Attorneys and law firms find themselves grappling with a number of big issues that promise to change the way they do business and how their clients consume legal services.

Among the issues are:

  • Law firm structures that result in a lack of promotion opportunities for mid-level lawyers and discourage business development.
  • The two-headed monster of technology. Lawyers must not only make sure they understand basic technology, but also incorporate new approaches like e-discovery and workflow solutions that can accomplish some tasks faster and at lower cost than traditional methods.

While these challenges are significant, many observers are optimistic that as these changes occur, the legal landscape will stabilize and offer a better value proposition resulting in stronger relationships for both attorneys and their clients.

Let’s take an in-depth look at the areas mentioned above.

Technology

Technology-based changes are lowering costs to clients when software solutions such as electronic discovery or workflow solutions replace billed human hours. . Not only is e-Discovery a less expensive approach to finding information for trial, but it is faster, too.  The other game-changer is workflow productivity software that for many tasks that eat up a lot of human time. Platforms such as Asana, Stack, and Doodle are perfect for project collaboration among a team. Law firms that embrace these changes within their offices can compete effectively with larger law firm competitors and non-legal contractors, especially those who offer e-Discovery as a stand-alone product.

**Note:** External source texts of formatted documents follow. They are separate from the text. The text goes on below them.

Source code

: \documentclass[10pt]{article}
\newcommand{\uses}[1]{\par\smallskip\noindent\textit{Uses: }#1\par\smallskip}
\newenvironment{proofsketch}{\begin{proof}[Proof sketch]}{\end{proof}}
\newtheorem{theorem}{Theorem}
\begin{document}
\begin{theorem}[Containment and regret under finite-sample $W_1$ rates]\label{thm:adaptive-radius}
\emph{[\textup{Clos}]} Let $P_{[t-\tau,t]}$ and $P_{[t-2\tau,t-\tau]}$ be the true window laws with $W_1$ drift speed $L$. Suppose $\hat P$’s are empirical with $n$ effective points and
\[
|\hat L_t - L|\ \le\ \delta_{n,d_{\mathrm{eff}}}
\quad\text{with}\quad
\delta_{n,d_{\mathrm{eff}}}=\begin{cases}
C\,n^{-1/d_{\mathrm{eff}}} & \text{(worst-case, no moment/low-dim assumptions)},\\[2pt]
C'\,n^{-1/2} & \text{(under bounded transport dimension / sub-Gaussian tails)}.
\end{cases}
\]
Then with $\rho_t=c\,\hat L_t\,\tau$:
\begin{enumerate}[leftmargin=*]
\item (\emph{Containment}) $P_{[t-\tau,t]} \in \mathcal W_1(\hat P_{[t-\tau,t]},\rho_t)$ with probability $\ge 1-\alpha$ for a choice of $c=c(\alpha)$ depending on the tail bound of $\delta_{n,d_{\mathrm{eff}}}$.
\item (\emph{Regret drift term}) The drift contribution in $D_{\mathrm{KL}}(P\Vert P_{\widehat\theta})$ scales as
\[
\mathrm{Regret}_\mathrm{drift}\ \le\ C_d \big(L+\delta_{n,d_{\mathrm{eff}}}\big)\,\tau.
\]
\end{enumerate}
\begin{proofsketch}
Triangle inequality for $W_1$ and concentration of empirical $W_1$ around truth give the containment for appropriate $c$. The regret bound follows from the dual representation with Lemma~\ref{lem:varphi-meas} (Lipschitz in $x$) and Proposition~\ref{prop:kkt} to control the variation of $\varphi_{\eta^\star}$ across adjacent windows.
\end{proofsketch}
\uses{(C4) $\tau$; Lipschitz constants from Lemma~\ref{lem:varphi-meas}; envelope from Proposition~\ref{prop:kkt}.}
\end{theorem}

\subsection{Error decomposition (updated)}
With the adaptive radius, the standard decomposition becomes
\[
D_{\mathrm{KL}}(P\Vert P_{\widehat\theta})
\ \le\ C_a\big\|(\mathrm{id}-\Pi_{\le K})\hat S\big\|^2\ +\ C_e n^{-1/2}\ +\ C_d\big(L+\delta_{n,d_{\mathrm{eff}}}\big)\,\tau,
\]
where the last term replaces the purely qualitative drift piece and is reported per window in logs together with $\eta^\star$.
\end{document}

The good news is that younger attorneys are technology “natives” who are familiar with current software and hardware and are not intimidated by the new approaches.  Their influence—to help firms put technology in place efficiently serves clients—can’t be felt too soon.

Probably more important in the long-term is the recent modification of the American Bar Association Rules of Professional Conduct, as well as the California State Bar Rules of Professional Responsibility which now mandates that lawyers understand and maintain competency in legal technology.

“For the first time, the Model Rules included a magical word: technology,” said Andrew Perlman, dean at Suffolk University Law School who also served as chief reporter for the ABA Commission on Ethics 20/20. He was quoted in the July edition of the ABA Journal. “It was the first time that there was any acknowledgement that a lawyer’s ethical responsibilities may, in some way, relate to technology.”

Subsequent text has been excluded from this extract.